Le matériau de fer de Bebington Heath a été récupéré de l’emplacement possible de la bataille de Brunanburh en 937 après JC entre les armées nordiques-écossaises et anglo-saxonnes. Le matériel a été typologiquement attribué à la fin de la période saxonne / viking et montre des parallèles avec les artefacts de Fulford.

Torksey, Lincs, dans la basse vallée de Trent, était le site du campement d’hiver de la Grande Armée viking en 872-873 après JC, et le travail du fer est documenté sur le site.

Les chercheurs de Nottingham travaillent avec l’Université de Toulouse (Dr Jean Milot), l’Université de York (Professeur Dawn Hadley et Professeur Julian Richards), la Fulford Battlefield Society (Chas Jones) et le British Geological Survey basé à Nottinghamsire à Keyworth. (Professeur Jane Evans) pour identifier la signature isotopique chimique du fer à l’aide de l’analyse isotopique du plomb, du strontium et du fer.

Analyse isotopique du plomb

L’analyse des isotopes du plomb s’est avérée efficace pour prouver la provenance d’anciens artefacts métalliques d’argent et de cuivre. L’équipe a déjà mené une étude pilote réussie sur un plus petit échantillon d’artefacts qui a montré que cette combinaison d’analyses est efficace pour provenir des artefacts en fer même lorsque les objets sont fortement corrodés.

« Dans cette étude, nous testerons notre hypothèse selon laquelle il est possible d’utiliser l’analyse isotopique du fer pour identifier plus précisément que jamais l’origine de l’artefact. En cas de succès, cela pourrait conduire à l’utilisation de cette méthode avec de nombreux autres artefacts historiques, ce qui nous aidera à en savoir plus sur les événements et les personnes historiques », a déclaré le professeur Stephen Harding, expert dans l’étude scientifique des artefacts vikings et responsable de la recherche, selon au communiqué de presse, rapporte le Viking Herald.

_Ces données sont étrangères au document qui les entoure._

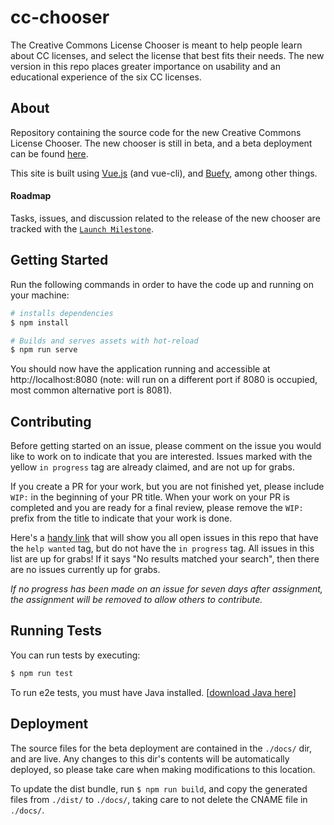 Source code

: # cc-chooser

The Creative Commons License Chooser is meant to help people learn about CC licenses, and select the license that best fits their needs. The new version in this repo places greater importance on usability and an educational experience of the six CC licenses.

## About
Repository containing the source code for the new Creative Commons License Chooser. The new chooser is still in beta, and a beta deployment can be found [here](https://chooser-beta.creativecommons.org/).

This site is built using [Vue.js](https://vuejs.org/) (and vue-cli), and [Buefy](https://buefy.org/), among other things.

#### Roadmap

Tasks, issues, and discussion related to the release of the new chooser are tracked with the [`Launch Milestone`](https://github.com/creativecommons/cc-chooser/milestone/1).

## Getting Started
Run the following commands in order to have the code up and running on your machine:

``` bash
# installs dependencies
$ npm install

# Builds and serves assets with hot-reload
$ npm run serve
```
You should now have the application running and accessible at http://localhost:8080 (note: will run on a different port if 8080 is occupied, most common alternative port is 8081).

## Contributing
Before getting started on an issue, please comment on the issue you would like to work on to indicate that you are interested. Issues marked with the yellow `in progress` tag are already claimed, and are not up for grabs. 

If you create a PR for your work, but you are not finished yet, please include `WIP:` in the beginning of your PR title. When your work on your PR is completed and you are ready for a final review, please remove the `WIP:` prefix from the title to indicate that your work is done.

Here's a [handy link](https://github.com/creativecommons/cc-chooser/issues?utf8=%E2%9C%93&q=is%3Aissue+is%3Aopen+sort%3Aupdated-desc+label%3A%22help+wanted%22+-label%3A%22in+progress%22) that will show you all open issues in this repo that have the `help wanted` tag, but do not have the `in progress` tag. 
All issues in this list are up for grabs! 
If it says "No results matched your search", then there are no issues currently up for grabs.

*If no progress has been made on an issue for seven days after assignment, the assignment will be removed to allow others to contribute.*

## Running Tests
You can run tests by executing:

```bash
$ npm run test
```
To run e2e tests, you must have Java installed. [[download Java here](https://java.com/download/)]


## Deployment
The source files for the beta deployment are contained in the `./docs/` dir, and are live. Any changes to this dir's contents will be automatically deployed, so please take care when making modifications to this location. 

To update the dist bundle, run ```$ npm run build```, and copy the generated files from `./dist/` to `./docs/`, taking care to not delete the CNAME file in `./docs/`.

« Il s’agit d’une collaboration passionnante qui utilisera les dernières techniques scientifiques pour révéler la composition isotopique unique de ces artefacts anciens et comment cela nous indique où ils ont été fabriqués. Le projet révolutionnera notre compréhension des objets archéologiques en fer, nous donnant enfin une méthode pour identifier avec précision leur origine », a ajouté le professeur de préhistoire méditerranéenne Mark Pearce.

L’étude est financée par le National Environmental Isotope Facility.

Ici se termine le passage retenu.